Elle était fort charitable, et comme exclusivement occupée de répandre des aumônes; mais cela se faisait sans faste et sans ostentation, et on ne la nommait point la mère des pauvres. La plupart du temps, les gens qu'elle secourait ignoraient la source du bienfait. Elle n'était pas très-assidue à l'église et au sermon, sans cependant fuir les cérémonies religieuses. Elle avait des goûts d'artiste et s'entourait avec discernement des plus belles choses et des plus nobles esprits. Mais elle ne brillait point au centre, et ne se faisait un piédestal ni de ses relations, ni de ses richesses. En tout, il semblait qu'elle aimât à faire comme tout le monde, et que, soit apathie, soit bon goût, soit timidité intérieure, elle eût pris à tâche de ne point se faire remarquer. Il n'était point de femme plus inoffensive. On l'estimait, on l'aimait sans enthousiasme, on l'appréciait sans jalousie. Mais l'appréciait-on à sa juste valeur? C'est ce qu'il eût été difficile de dire. Elle ne passait point pour un grand esprit. Ses plus anciens amis disaient d'elle, comme éloge culminant, que c'était une personne très-sûre et d'une humeur toujours égale.
Tout cela pouvait se juger dès le premier coup d'œil jeté sur elle, et le jeune Michel, en la voyant descendre l'escalier avec une grâce nonchalante, sentit son aversion se dissiper avec sa crainte. Il était impossible de se conserver irrité en présence d'un visage si pur, si calme et si doux. Mais comme, au milieu de sa colère, il s'était préparé à affronter le terrible regard d'une beauté arrogante et splendide, il éprouva comme un soulagement intérieur à voir une femme ordinaire. Déjà il pressentait que, si elle venait pour gronder, elle n'aurait ni l'énergie, ni peut-être l'esprit d'être blessante. Son cœur s'apaisa, et il la regarda avec une tranquillité croissante, comme si le fluide rafraîchissant émané d'une sérénité intérieure se fut communiqué d'elle à lui.
Elle était simplement et richement vêtue d'une robe d'étoffe de soie lourde et mate d'un blanc lacté, sans aucun ornement.
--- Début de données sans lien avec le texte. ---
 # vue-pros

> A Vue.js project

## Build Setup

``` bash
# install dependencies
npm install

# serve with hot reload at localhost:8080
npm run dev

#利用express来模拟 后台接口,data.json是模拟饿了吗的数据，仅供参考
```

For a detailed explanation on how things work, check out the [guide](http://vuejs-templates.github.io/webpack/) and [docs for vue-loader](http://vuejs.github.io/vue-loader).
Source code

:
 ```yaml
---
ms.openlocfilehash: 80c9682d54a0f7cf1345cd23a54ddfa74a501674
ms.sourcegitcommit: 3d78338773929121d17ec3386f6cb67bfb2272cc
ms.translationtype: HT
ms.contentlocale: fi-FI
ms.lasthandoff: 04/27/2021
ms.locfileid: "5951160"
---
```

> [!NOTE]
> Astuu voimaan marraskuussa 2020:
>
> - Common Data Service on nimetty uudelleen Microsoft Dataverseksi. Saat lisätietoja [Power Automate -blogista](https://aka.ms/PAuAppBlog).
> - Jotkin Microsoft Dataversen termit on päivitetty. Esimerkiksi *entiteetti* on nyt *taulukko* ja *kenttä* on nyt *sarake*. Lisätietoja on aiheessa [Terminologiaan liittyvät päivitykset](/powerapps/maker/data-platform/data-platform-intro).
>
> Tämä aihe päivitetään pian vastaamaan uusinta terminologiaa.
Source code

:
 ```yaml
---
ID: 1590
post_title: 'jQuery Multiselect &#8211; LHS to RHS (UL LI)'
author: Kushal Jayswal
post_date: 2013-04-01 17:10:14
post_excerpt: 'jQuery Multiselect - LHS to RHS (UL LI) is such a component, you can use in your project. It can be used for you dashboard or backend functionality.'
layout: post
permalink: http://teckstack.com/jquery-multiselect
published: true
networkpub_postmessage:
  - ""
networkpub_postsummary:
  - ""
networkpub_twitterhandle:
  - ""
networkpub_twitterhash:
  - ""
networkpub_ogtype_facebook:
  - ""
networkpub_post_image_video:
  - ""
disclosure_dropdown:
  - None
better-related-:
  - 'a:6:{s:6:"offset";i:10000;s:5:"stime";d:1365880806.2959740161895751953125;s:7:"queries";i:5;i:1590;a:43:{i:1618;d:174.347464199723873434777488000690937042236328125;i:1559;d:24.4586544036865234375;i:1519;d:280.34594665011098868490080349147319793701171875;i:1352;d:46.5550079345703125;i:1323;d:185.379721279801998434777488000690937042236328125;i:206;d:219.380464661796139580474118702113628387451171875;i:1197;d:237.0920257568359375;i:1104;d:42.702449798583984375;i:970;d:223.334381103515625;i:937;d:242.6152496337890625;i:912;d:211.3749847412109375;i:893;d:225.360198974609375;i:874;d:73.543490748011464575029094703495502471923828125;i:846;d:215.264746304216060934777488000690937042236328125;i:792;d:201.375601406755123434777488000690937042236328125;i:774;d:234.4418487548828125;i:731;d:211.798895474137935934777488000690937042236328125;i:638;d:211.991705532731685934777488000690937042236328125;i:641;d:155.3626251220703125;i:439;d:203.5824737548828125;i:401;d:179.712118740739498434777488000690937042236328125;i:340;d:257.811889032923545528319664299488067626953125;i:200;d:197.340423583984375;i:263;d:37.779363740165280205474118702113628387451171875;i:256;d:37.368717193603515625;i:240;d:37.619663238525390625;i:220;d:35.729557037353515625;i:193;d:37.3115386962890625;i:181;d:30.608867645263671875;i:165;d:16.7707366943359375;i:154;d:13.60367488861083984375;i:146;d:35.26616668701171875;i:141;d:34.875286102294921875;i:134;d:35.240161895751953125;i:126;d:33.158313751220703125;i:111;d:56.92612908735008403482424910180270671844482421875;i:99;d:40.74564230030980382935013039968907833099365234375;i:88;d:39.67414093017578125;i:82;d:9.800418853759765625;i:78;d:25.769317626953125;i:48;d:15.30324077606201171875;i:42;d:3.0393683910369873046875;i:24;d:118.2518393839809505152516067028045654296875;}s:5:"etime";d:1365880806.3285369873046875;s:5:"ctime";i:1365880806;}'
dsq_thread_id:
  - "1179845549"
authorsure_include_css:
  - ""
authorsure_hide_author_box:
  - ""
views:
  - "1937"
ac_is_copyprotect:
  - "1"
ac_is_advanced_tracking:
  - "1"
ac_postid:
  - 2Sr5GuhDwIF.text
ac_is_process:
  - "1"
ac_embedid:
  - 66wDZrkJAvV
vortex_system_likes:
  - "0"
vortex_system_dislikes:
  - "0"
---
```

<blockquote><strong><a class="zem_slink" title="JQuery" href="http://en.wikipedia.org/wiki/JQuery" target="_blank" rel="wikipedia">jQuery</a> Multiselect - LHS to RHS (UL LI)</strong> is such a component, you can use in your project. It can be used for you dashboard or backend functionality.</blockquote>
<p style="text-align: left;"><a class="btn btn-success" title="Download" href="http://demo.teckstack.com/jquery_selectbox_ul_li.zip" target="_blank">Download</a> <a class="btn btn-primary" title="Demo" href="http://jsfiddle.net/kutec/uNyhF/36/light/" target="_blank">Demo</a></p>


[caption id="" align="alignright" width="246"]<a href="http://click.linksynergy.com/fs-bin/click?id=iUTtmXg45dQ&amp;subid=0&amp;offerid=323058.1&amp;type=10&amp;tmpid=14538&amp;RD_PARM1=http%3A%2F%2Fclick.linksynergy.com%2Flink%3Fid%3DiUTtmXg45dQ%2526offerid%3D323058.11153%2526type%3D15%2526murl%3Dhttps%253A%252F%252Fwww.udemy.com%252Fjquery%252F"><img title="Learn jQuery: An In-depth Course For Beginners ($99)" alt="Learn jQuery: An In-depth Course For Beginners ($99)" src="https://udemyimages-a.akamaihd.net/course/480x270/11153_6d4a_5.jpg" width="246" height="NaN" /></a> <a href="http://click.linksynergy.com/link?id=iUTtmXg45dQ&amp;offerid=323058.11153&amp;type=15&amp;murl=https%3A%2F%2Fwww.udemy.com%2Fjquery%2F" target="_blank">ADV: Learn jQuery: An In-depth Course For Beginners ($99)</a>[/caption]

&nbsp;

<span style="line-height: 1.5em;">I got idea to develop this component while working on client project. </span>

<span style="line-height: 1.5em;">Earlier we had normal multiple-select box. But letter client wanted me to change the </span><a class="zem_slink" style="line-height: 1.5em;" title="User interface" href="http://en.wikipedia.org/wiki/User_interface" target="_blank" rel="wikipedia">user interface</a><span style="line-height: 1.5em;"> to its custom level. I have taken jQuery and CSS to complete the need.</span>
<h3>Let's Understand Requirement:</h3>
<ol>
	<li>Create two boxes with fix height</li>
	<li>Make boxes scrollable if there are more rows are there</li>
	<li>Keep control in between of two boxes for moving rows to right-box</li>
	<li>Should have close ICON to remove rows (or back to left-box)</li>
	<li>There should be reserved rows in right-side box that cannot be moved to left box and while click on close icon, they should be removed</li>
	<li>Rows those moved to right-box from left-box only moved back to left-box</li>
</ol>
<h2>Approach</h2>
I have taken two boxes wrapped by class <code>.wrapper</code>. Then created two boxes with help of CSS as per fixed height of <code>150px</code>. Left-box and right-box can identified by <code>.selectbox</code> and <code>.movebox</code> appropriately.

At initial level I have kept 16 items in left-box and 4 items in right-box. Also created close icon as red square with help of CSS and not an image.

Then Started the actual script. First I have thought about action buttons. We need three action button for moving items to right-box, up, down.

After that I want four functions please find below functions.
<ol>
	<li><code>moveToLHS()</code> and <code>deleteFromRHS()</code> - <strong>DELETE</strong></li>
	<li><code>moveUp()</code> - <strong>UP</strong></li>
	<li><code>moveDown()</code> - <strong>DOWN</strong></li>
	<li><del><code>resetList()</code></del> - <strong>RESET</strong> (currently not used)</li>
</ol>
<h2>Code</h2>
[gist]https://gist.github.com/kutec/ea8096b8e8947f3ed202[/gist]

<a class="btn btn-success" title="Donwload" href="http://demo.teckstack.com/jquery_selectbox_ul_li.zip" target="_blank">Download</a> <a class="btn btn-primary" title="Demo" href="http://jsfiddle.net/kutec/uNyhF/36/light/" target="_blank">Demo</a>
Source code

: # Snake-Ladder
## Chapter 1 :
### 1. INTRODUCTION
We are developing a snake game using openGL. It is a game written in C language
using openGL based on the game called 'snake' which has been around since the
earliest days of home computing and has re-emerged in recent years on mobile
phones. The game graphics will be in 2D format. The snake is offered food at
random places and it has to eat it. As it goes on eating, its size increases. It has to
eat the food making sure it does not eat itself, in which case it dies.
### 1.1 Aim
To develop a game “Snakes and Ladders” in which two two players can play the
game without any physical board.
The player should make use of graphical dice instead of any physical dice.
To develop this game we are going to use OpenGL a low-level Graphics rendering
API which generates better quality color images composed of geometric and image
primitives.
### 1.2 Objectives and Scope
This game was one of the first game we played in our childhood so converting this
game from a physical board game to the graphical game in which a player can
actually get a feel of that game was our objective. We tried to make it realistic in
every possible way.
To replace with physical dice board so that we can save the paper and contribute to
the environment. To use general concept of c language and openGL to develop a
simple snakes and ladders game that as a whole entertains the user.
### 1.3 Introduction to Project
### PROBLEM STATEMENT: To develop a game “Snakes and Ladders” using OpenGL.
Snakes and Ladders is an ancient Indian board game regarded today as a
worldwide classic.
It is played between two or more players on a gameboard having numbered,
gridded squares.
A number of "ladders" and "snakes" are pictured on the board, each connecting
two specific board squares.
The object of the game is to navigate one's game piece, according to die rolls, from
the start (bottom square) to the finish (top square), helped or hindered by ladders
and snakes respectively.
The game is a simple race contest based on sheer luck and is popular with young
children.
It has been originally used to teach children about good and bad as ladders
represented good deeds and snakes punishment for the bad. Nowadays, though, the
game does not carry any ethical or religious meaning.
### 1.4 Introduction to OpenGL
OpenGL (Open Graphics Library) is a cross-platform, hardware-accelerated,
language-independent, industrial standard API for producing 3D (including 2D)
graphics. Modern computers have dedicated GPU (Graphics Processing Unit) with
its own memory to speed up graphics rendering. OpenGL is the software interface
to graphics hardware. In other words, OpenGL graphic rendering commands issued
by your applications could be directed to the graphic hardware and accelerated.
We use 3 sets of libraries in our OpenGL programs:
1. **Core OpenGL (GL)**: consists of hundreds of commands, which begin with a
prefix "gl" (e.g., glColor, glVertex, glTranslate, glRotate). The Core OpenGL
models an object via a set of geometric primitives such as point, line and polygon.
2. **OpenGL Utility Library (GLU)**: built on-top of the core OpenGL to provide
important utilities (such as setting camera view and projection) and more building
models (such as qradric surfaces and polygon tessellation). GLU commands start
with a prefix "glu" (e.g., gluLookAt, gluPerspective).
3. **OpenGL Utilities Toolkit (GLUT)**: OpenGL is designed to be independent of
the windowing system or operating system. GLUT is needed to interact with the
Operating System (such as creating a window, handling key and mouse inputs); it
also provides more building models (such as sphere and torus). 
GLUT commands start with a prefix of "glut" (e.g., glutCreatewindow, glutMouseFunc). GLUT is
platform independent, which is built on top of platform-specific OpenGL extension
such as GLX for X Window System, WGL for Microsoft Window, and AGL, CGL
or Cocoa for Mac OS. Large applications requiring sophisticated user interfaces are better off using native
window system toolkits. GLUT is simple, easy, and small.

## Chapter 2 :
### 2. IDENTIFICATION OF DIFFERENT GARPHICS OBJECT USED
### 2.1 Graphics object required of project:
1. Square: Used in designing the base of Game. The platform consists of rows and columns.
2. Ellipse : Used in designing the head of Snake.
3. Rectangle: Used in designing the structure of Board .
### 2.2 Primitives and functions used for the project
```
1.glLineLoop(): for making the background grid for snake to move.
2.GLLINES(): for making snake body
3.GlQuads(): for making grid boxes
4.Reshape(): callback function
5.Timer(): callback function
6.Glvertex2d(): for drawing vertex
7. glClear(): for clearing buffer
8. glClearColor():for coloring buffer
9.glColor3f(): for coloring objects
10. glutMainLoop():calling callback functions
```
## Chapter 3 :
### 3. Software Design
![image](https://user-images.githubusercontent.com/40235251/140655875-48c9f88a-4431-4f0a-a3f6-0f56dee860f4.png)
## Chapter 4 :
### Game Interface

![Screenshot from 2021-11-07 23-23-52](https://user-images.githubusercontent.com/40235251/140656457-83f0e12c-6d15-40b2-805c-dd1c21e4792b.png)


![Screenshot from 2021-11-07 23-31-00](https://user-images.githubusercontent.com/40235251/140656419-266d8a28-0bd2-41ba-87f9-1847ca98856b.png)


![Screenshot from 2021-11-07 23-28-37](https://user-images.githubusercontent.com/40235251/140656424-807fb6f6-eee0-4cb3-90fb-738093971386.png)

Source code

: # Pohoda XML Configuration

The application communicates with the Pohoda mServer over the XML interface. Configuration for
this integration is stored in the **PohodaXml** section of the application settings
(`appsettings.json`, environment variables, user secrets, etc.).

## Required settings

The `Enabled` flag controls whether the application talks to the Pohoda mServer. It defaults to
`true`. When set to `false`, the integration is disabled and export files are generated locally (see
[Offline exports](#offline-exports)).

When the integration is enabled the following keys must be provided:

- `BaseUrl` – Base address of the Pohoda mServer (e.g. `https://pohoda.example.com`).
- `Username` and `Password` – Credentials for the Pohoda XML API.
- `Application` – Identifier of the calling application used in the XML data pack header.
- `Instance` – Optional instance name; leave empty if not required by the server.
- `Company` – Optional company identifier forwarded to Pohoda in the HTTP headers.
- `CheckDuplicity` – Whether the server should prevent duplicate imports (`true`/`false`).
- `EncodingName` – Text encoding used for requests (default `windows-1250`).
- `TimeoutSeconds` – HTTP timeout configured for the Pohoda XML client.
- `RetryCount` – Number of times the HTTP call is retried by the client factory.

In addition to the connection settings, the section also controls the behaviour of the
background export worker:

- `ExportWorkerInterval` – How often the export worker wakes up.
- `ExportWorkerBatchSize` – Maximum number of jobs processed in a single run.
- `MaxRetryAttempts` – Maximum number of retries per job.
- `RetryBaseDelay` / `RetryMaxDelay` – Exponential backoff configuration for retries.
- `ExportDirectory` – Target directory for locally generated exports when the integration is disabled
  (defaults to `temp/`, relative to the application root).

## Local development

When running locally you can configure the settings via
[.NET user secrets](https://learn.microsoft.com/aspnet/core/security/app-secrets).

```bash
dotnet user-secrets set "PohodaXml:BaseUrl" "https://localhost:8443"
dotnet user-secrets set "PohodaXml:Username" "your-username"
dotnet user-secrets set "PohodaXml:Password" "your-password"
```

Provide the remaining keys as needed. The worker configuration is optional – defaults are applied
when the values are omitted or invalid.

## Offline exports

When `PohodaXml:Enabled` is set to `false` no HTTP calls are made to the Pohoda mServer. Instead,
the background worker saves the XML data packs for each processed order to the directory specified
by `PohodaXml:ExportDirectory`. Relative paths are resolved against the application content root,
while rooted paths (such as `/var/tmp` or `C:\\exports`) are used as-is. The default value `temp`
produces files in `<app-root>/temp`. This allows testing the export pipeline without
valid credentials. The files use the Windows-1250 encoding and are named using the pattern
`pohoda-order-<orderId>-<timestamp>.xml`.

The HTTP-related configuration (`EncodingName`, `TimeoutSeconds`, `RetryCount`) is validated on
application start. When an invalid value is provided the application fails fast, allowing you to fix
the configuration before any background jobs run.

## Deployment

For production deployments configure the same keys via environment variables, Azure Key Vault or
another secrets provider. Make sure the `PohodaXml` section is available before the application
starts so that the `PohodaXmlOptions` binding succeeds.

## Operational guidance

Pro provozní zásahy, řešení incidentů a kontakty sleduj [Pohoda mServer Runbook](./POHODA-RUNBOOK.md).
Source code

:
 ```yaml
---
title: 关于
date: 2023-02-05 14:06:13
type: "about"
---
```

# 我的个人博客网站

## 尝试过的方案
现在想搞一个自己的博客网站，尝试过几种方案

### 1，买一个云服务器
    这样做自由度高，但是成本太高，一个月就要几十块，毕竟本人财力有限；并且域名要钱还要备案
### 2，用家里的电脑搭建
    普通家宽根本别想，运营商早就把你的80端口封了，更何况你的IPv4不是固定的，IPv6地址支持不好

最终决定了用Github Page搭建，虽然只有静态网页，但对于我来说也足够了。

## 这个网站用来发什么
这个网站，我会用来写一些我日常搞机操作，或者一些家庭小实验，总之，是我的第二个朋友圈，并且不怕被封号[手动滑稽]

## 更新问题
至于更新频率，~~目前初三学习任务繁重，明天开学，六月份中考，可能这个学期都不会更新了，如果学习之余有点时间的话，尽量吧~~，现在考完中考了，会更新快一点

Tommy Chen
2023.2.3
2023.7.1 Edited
Une légère guirlande de diamants ornait ses cheveux d'un noir doux, séparés en bandeaux sur un front lisse et pur. Sans doute elle eût pu avoir de plus riches pierreries, mais sa couronne était une œuvre d'art d'un excellent travail, et ne fatiguait point d'un poids abrutissant sa tête fine et admirablement attachée. Ses épaules, à demi découvertes, avaient perdu l'intéressante maigreur de l'adolescence et ne se noyaient pas encore dans l'embonpoint fastueux de la troisième ou quatrième jeunesse des femmes. Il y avait encore des contours délicats dans ses formes, et dans tous ses mouvements une souplesse abandonnée, qui semblait s'ignorer elle-même et ne poser pour personne.